This past week, the House of Representatives failed to approve a measure that would provide President Obama with “fast-track authority” in negotiating the Trans-Pacific Partnership (TPP), a free-trade agreement between the U.S. and eleven other countries of the pacific-rim including Japan, Vietnam, Australia, Mexico, and Canada among others. The trade agreement has been negotiated in secret for three years, and beyond leaked documents, the American public will likely not be able to view the details of the agreement until after it is approved. While President Obama supports the trade deal, he failed to convince the necessary number of his fellow democrats in order to pass the measure. Many democrats, including Minority Leader Nancy Pelosi, have expressed concerns that the deal does not provide adequate protection for American workers. In addition, a number of environmental and consumer-advocacy groups have expressed their opposition to the trade deal for a number of reasons, including threats to the environment and public health.

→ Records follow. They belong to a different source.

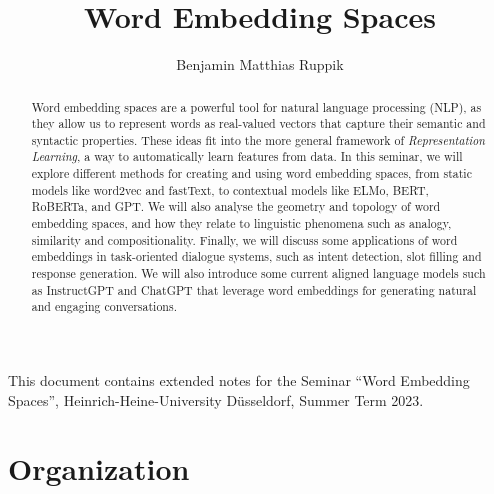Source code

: \documentclass[11pt, a4paper]{amsart}
\title{Word Embedding Spaces}
\author{Benjamin Matthias Ruppik}
\begin{document}
\begin{abstract}
	Word embedding spaces are a powerful tool for natural language processing (NLP), as they allow us to represent words as real-valued vectors that capture their semantic and syntactic properties.
	These ideas fit into the more general framework of \emph{Representation Learning}, a way to automatically learn features from data.
	In this seminar, we will explore different methods for creating and using word embedding spaces, from static models like word2vec and fastText, to contextual models like ELMo, BERT, RoBERTa, and GPT.
	We will also analyse the geometry and topology of word embedding spaces, and how they relate to linguistic phenomena such as analogy, similarity and compositionality.
	Finally, we will discuss some applications of word embeddings in task-oriented dialogue systems, such as intent detection, slot filling and response generation.
	We will also introduce some current aligned language models such as InstructGPT and ChatGPT that leverage word embeddings for generating natural and engaging conversations.
\end{abstract}

\maketitle

This document contains extended notes for the Seminar ``Word Embedding Spaces'', Heinrich-Heine-University D{\"u}sseldorf, Summer Term 2023.

\section*{Organization}
\end{document}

Particularly alarming are the rights granted to corporations under the “investor-state dispute settlement system”. As a result, multinational corporations would essentially be given the right to sue governments before international tribunals regarding regulations they believe pose a threat to “expected future profits”. In cases where corporations win, the taxpayers of the losing country would be responsible for providing compensation. This has already been observed under past trade agreements such as NAFTA. An example was described by the Sierra Club, in which Lone Pine Resources, an oil and gas corporation, sued the Canadian government for $250 million after a fracking moratorium was passed by the Quebec National Assembly. According to consumer rights advocacy group, Public Citizen, over $3 billion has been paid out to corporations as a result of disputes under past free-trade agreements, a majority being related to environmental and public health regulation. Public Citizen goes on to state, “the mere threat of a case can put pressure on governments to weaken environment and health policies.” These policies represent important protections for the health of communities all over the world.

In addition to the threat posed by the investor-state system, others worry that hydraulic fracturing operations in the U.S. will expand due to increased natural gas exports. Currently, all natural gas exports are subject to analysis by the Department of Energy to ensure that exports do not threaten the interests of the American public. Under the TPP, this authority would be lost and all natural gas export permits would be approved, increasing pressure to expand U.S. fracking operations and infrastructure. This increases the environmental health threats already posed by the industry.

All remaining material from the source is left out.